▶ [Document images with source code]

* * * * * * * * *

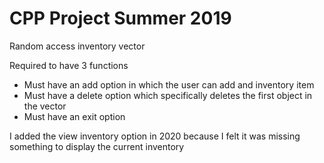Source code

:# CPP Project Summer 2019
 Random access inventory vector
 
 Required to have 3 functions
  - Must have an add option in which the user can add and inventory item
  - Must have a delete option which specifically deletes the first object in the vector
  - Must have an exit option
  
  I added the view inventory option in 2020 because I felt it was missing something to display the current inventory
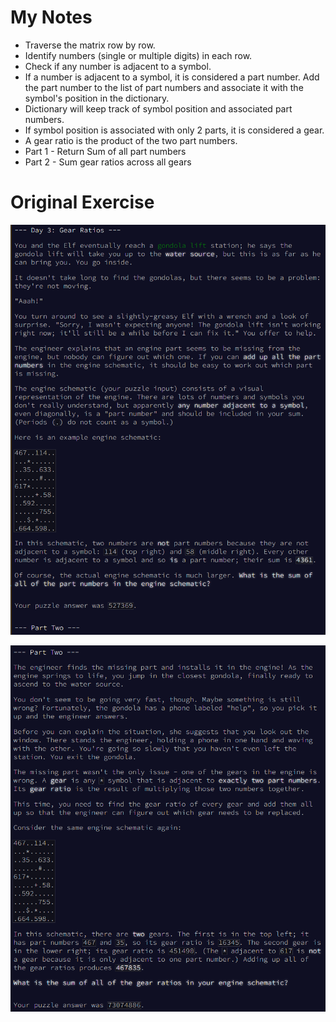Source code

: # My Notes

* Traverse the matrix row by row.
* Identify numbers (single or multiple digits) in each row.
* Check if any number is adjacent to a symbol.
* If a number is adjacent to a symbol, it is considered a part number. Add the part number to the list of part numbers and associate it with the symbol's position in the dictionary.
* Dictionary will keep track of symbol position and associated part numbers.
* If symbol position is associated with only 2 parts, it is considered a gear.
* A gear ratio is the product of the two part numbers.
* Part 1 - Return Sum of all part numbers
* Part 2 - Sum gear ratios across all gears

# Original Exercise

![alt text](image.png)

![alt text](image-1.png)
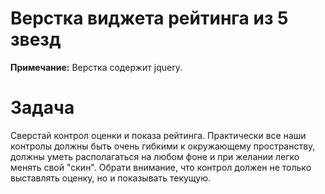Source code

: # Верстка виджета рейтинга из 5 звезд

**Примечание:** Верстка содержит jquery.

# Задача
Сверстай контрол оценки и показа рейтинга. Практически все наши контролы должны быть очень гибкими к окружающему пространству, должны уметь располагаться на любом фоне и при желании легко менять свой "скин". 
Обрати внимание, что контрол должен не только выставлять оценку, но и показывать текущую.

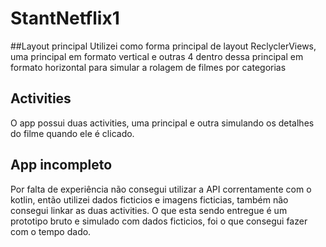 # StantNetflix1

##Layout principal 
Utilizei como forma principal de layout ReclyclerViews, uma principal em formato vertical e outras 4 dentro dessa principal em formato horizontal para simular
a rolagem de filmes por categorias

## Activities
O app possui duas activities, uma principal e outra simulando os detalhes do filme quando ele é clicado.

## App incompleto
Por falta de experiência não consegui utilizar a API correntamente com o kotlin, então utilizei dados ficticios e imagens ficticias, também não consegui linkar
as duas activities. O que esta sendo entregue é um prototipo bruto e simulado com dados ficticios, foi o que consegui fazer com o tempo dado.
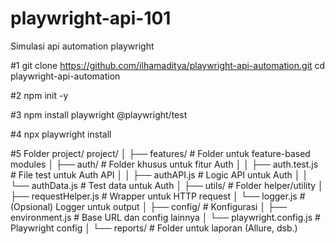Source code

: # playwright-api-101
Simulasi api automation playwright

#1
git clone https://github.com/ilhamaditya/playwright-api-automation.git
cd playwright-api-automation

#2
npm init -y

#3
npm install playwright @playwright/test

#4
npx playwright install

#5
Folder
project/
project/
│
├── features/                   # Folder untuk feature-based modules
│   ├── auth/                   # Folder khusus untuk fitur Auth
│   │   ├── auth.test.js        # File test untuk Auth API
│   │   ├── authAPI.js          # Logic API untuk Auth
│   │   └── authData.js         # Test data untuk Auth
│
├── utils/                      # Folder helper/utility
│   ├── requestHelper.js        # Wrapper untuk HTTP request
│   └── logger.js               # (Opsional) Logger untuk output
│
├── config/                     # Konfigurasi
│   ├── environment.js          # Base URL dan config lainnya
│   └── playwright.config.js    # Playwright config
│
└── reports/                    # Folder untuk laporan (Allure, dsb.)

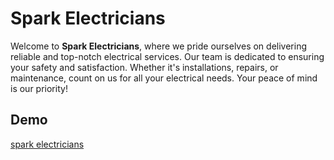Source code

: # Spark Electricians
Welcome to **Spark Electricians**, where we pride ourselves on delivering reliable and top-notch electrical services. Our team is dedicated to ensuring your safety and satisfaction. Whether it's installations, repairs, or maintenance, count on us for all your electrical needs. Your peace of mind is our priority!

## Demo
[spark electricians](https://spark-electricians.vercel.app/)
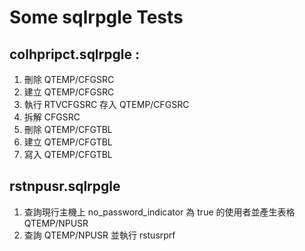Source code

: # Some sqlrpgle Tests

## colhpripct.sqlrpgle :    
1. 刪除 QTEMP/CFGSRC
2. 建立 QTEMP/CFGSRC
3. 執行 RTVCFGSRC 存入 QTEMP/CFGSRC 
4. 拆解 CFGSRC
5. 刪除 QTEMP/CFGTBL
6. 建立 QTEMP/CFGTBL
7. 寫入 QTEMP/CFGTBL

## rstnpusr.sqlrpgle
1. 查詢現行主機上 no_password_indicator 為 true 的使用者並產生表格 QTEMP/NPUSR
2. 查詢 QTEMP/NPUSR 並執行 rstusrprf


                         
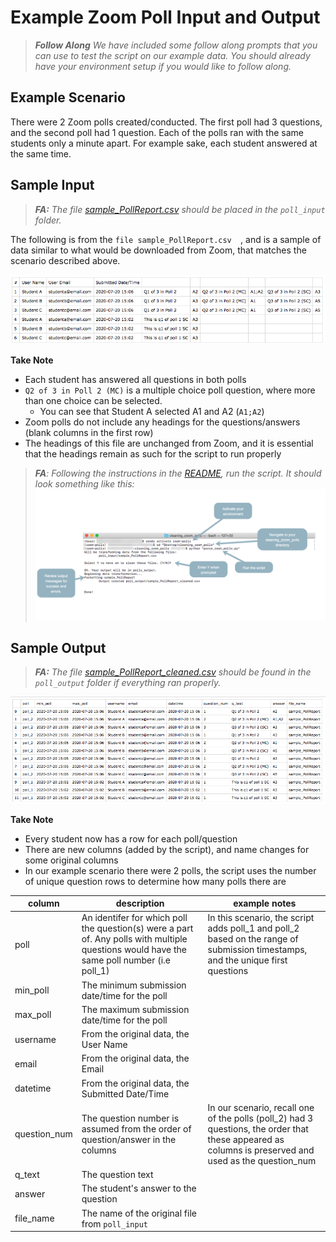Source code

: # Example Zoom Poll Input and Output

> ***Follow Along** We have included some follow along prompts that you can use to test the script on our example data. You should already have your environment setup if you would like to follow along.* 

## Example Scenario
There were 2 Zoom polls created/conducted. The first poll had 3 questions, and the second poll had 1 question. Each of the polls ran with the same students only a minute apart. For example sake, each student answered at the same time. 

## Sample Input

> ***FA:** The file [sample_PollReport.csv](example/sample_PollReport.csv) should be placed in the `poll_input` folder.*

The following is from the `file sample_PollReport.csv  `, and is a sample of data similar to what would be downloaded from Zoom, that matches the scenario described above. 

![](example/imgs/sample_PollReport.png)

**Take Note**
- Each student has answered all questions in both polls
- `Q2 of 3 in Poll 2 (MC)` is a multiple choice poll question, where more than one choice can be selected. 
  - You can see that Student A selected A1 and A2 (`A1;A2`)
- Zoom polls do not include any headings for the questions/answers (blank columns in the first row)
- The headings of this file are unchanged from Zoom, and it is essential that the headings remain as such for the script to run properly

> ***FA**: Following the instructions in the [README](https://github.com/saud-learning-services/cleaning-zoom-polls#running-the-script), run the script. It should look something like this:*
> ![](example/imgs/example_terminal.png)

## Sample Output

> ***FA:** The file [sample_PollReport_cleaned.csv](example/sample_PollReport_cleaned.csv) should be found in the `poll_output` folder if everything ran properly.*

![](example/imgs/sample_PollReport_cleaned.png)

**Take Note**
- Every student now has a row for each poll/question
- There are new columns (added by the script), and name changes for some original columns
- In our example scenario there were 2 polls, the script uses the number of unique question rows to determine how many polls there are


column | description | example notes
---------|---------- |---------- 
 poll | An identifer for which poll the question(s) were a part of. Any polls with multiple questions would have the same poll number (i.e poll_1) | In this scenario, the script adds poll_1 and poll_2 based on the range of submission timestamps, and the unique first questions
 min_poll | The minimum submission date/time for the poll
 max_poll | The maximum submission date/time for the poll 
 username | From the original data, the User Name
 email | From the original data, the Email
 datetime | From the original data, the Submitted Date/Time
 question_num | The question number is assumed from the order of question/answer in the columns | In our scenario, recall one of the polls (poll_2) had 3 questions, the order that these appeared as columns is preserved and used as the question_num
 q_text | The question text
 answer | The student's answer to the question
 file_name | The name of the original file from `poll_input`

* * * * * * * * *

▶ [Exercise prompt] Print each entry precisely as written; the pictures stay out.

▶ [Response to the exercise]
Source code

:# CPP Project Summer 2019
 Random access inventory vector
 
 Required to have 3 functions
  - Must have an add option in which the user can add and inventory item
  - Must have a delete option which specifically deletes the first object in the vector
  - Must have an exit option
  
  I added the view inventory option in 2020 because I felt it was missing something to display the current inventory
Source code

: # My Notes

* Traverse the matrix row by row.
* Identify numbers (single or multiple digits) in each row.
* Check if any number is adjacent to a symbol.
* If a number is adjacent to a symbol, it is considered a part number. Add the part number to the list of part numbers and associate it with the symbol's position in the dictionary.
* Dictionary will keep track of symbol position and associated part numbers.
* If symbol position is associated with only 2 parts, it is considered a gear.
* A gear ratio is the product of the two part numbers.
* Part 1 - Return Sum of all part numbers
* Part 2 - Sum gear ratios across all gears

# Original Exercise

![alt text](image.png)

![alt text](image-1.png)
Source code

: # Верстка виджета рейтинга из 5 звезд

**Примечание:** Верстка содержит jquery.

# Задача
Сверстай контрол оценки и показа рейтинга. Практически все наши контролы должны быть очень гибкими к окружающему пространству, должны уметь располагаться на любом фоне и при желании легко менять свой "скин". 
Обрати внимание, что контрол должен не только выставлять оценку, но и показывать текущую.

 # StantNetflix1

##Layout principal 
Utilizei como forma principal de layout ReclyclerViews, uma principal em formato vertical e outras 4 dentro dessa principal em formato horizontal para simular
a rolagem de filmes por categorias

## Activities
O app possui duas activities, uma principal e outra simulando os detalhes do filme quando ele é clicado.

## App incompleto
Por falta de experiência não consegui utilizar a API correntamente com o kotlin, então utilizei dados ficticios e imagens ficticias, também não consegui linkar
as duas activities. O que esta sendo entregue é um prototipo bruto e simulado com dados ficticios, foi o que consegui fazer com o tempo dado.
Source code

: # playwright-api-101
Simulasi api automation playwright

#1
git clone https://github.com/ilhamaditya/playwright-api-automation.git
cd playwright-api-automation

#2
npm init -y

#3
npm install playwright @playwright/test

#4
npx playwright install

#5
Folder
project/
project/
│
├── features/                   # Folder untuk feature-based modules
│   ├── auth/                   # Folder khusus untuk fitur Auth
│   │   ├── auth.test.js        # File test untuk Auth API
│   │   ├── authAPI.js          # Logic API untuk Auth
│   │   └── authData.js         # Test data untuk Auth
│
├── utils/                      # Folder helper/utility
│   ├── requestHelper.js        # Wrapper untuk HTTP request
│   └── logger.js               # (Opsional) Logger untuk output
│
├── config/                     # Konfigurasi
│   ├── environment.js          # Base URL dan config lainnya
│   └── playwright.config.js    # Playwright config
│
└── reports/                    # Folder untuk laporan (Allure, dsb.)

Source code

: # Spark Electricians
Welcome to **Spark Electricians**, where we pride ourselves on delivering reliable and top-notch electrical services. Our team is dedicated to ensuring your safety and satisfaction. Whether it's installations, repairs, or maintenance, count on us for all your electrical needs. Your peace of mind is our priority!

## Demo
[spark electricians](https://spark-electricians.vercel.app/)
Source code

: # Some sqlrpgle Tests

## colhpripct.sqlrpgle :    
1. 刪除 QTEMP/CFGSRC
2. 建立 QTEMP/CFGSRC
3. 執行 RTVCFGSRC 存入 QTEMP/CFGSRC 
4. 拆解 CFGSRC
5. 刪除 QTEMP/CFGTBL
6. 建立 QTEMP/CFGTBL
7. 寫入 QTEMP/CFGTBL

## rstnpusr.sqlrpgle
1. 查詢現行主機上 no_password_indicator 為 true 的使用者並產生表格 QTEMP/NPUSR
2. 查詢 QTEMP/NPUSR 並執行 rstusrprf


                         
Source code

: # Example Zoom Poll Input and Output

> ***Follow Along** We have included some follow along prompts that you can use to test the script on our example data. You should already have your environment setup if you would like to follow along.* 

## Example Scenario
There were 2 Zoom polls created/conducted. The first poll had 3 questions, and the second poll had 1 question. Each of the polls ran with the same students only a minute apart. For example sake, each student answered at the same time. 

## Sample Input

> ***FA:** The file [sample_PollReport.csv](example/sample_PollReport.csv) should be placed in the `poll_input` folder.*

The following is from the `file sample_PollReport.csv  `, and is a sample of data similar to what would be downloaded from Zoom, that matches the scenario described above. 

![](example/imgs/sample_PollReport.png)

**Take Note**
- Each student has answered all questions in both polls
- `Q2 of 3 in Poll 2 (MC)` is a multiple choice poll question, where more than one choice can be selected. 
  - You can see that Student A selected A1 and A2 (`A1;A2`)
- Zoom polls do not include any headings for the questions/answers (blank columns in the first row)
- The headings of this file are unchanged from Zoom, and it is essential that the headings remain as such for the script to run properly

> ***FA**: Following the instructions in the [README](https://github.com/saud-learning-services/cleaning-zoom-polls#running-the-script), run the script. It should look something like this:*
> ![](example/imgs/example_terminal.png)

## Sample Output

> ***FA:** The file [sample_PollReport_cleaned.csv](example/sample_PollReport_cleaned.csv) should be found in the `poll_output` folder if everything ran properly.*

![](example/imgs/sample_PollReport_cleaned.png)

**Take Note**
- Every student now has a row for each poll/question
- There are new columns (added by the script), and name changes for some original columns
- In our example scenario there were 2 polls, the script uses the number of unique question rows to determine how many polls there are


column | description | example notes
---------|---------- |---------- 
 poll | An identifer for which poll the question(s) were a part of. Any polls with multiple questions would have the same poll number (i.e poll_1) | In this scenario, the script adds poll_1 and poll_2 based on the range of submission timestamps, and the unique first questions
 min_poll | The minimum submission date/time for the poll
 max_poll | The maximum submission date/time for the poll 
 username | From the original data, the User Name
 email | From the original data, the Email
 datetime | From the original data, the Submitted Date/Time
 question_num | The question number is assumed from the order of question/answer in the columns | In our scenario, recall one of the polls (poll_2) had 3 questions, the order that these appeared as columns is preserved and used as the question_num
 q_text | The question text
 answer | The student's answer to the question
 file_name | The name of the original file from `poll_input`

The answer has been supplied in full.